● **Extracted entries**:
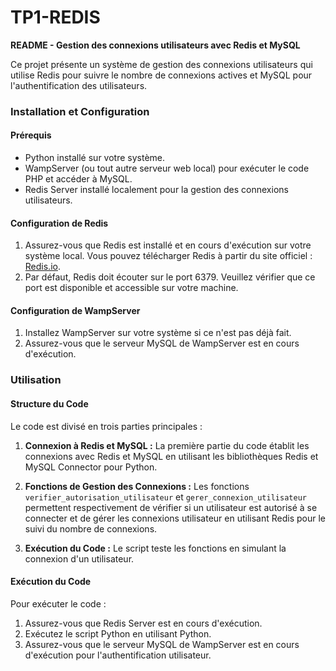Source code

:# TP1-REDIS
**README - Gestion des connexions utilisateurs avec Redis et MySQL**

Ce projet présente un système de gestion des connexions utilisateurs qui utilise Redis pour suivre le nombre de connexions actives et MySQL pour l'authentification des utilisateurs.

### Installation et Configuration

#### Prérequis

- Python installé sur votre système.
- WampServer (ou tout autre serveur web local) pour exécuter le code PHP et accéder à MySQL.
- Redis Server installé localement pour la gestion des connexions utilisateurs.

#### Configuration de Redis

1. Assurez-vous que Redis est installé et en cours d'exécution sur votre système local. Vous pouvez télécharger Redis à partir du site officiel : [Redis.io](https://redis.io/download).
2. Par défaut, Redis doit écouter sur le port 6379. Veuillez vérifier que ce port est disponible et accessible sur votre machine.

#### Configuration de WampServer

1. Installez WampServer sur votre système si ce n'est pas déjà fait.
2. Assurez-vous que le serveur MySQL de WampServer est en cours d'exécution.

### Utilisation

#### Structure du Code

Le code est divisé en trois parties principales :

1. **Connexion à Redis et MySQL :** La première partie du code établit les connexions avec Redis et MySQL en utilisant les bibliothèques Redis et MySQL Connector pour Python.

2. **Fonctions de Gestion des Connexions :** Les fonctions `verifier_autorisation_utilisateur` et `gerer_connexion_utilisateur` permettent respectivement de vérifier si un utilisateur est autorisé à se connecter et de gérer les connexions utilisateur en utilisant Redis pour le suivi du nombre de connexions.

3. **Exécution du Code :** Le script teste les fonctions en simulant la connexion d'un utilisateur.
#### Exécution du Code

Pour exécuter le code :

1. Assurez-vous que Redis Server est en cours d'exécution.
2. Exécutez le script Python en utilisant Python.
3. Assurez-vous que le serveur MySQL de WampServer est en cours d'exécution pour l'authentification utilisateur.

● **Requirement**:
From the data above, output exactly the lines between the one containing "1. Assurez-vous que Redis est" and the one containing "#### Configuration de WampServer", counting both of them.

● **Response below**:
1. Assurez-vous que Redis est installé et en cours d'exécution sur votre système local. Vous pouvez télécharger Redis à partir du site officiel : [Redis.io](https://redis.io/download).
2. Par défaut, Redis doit écouter sur le port 6379. Veuillez vérifier que ce port est disponible et accessible sur votre machine.

#### Configuration de WampServer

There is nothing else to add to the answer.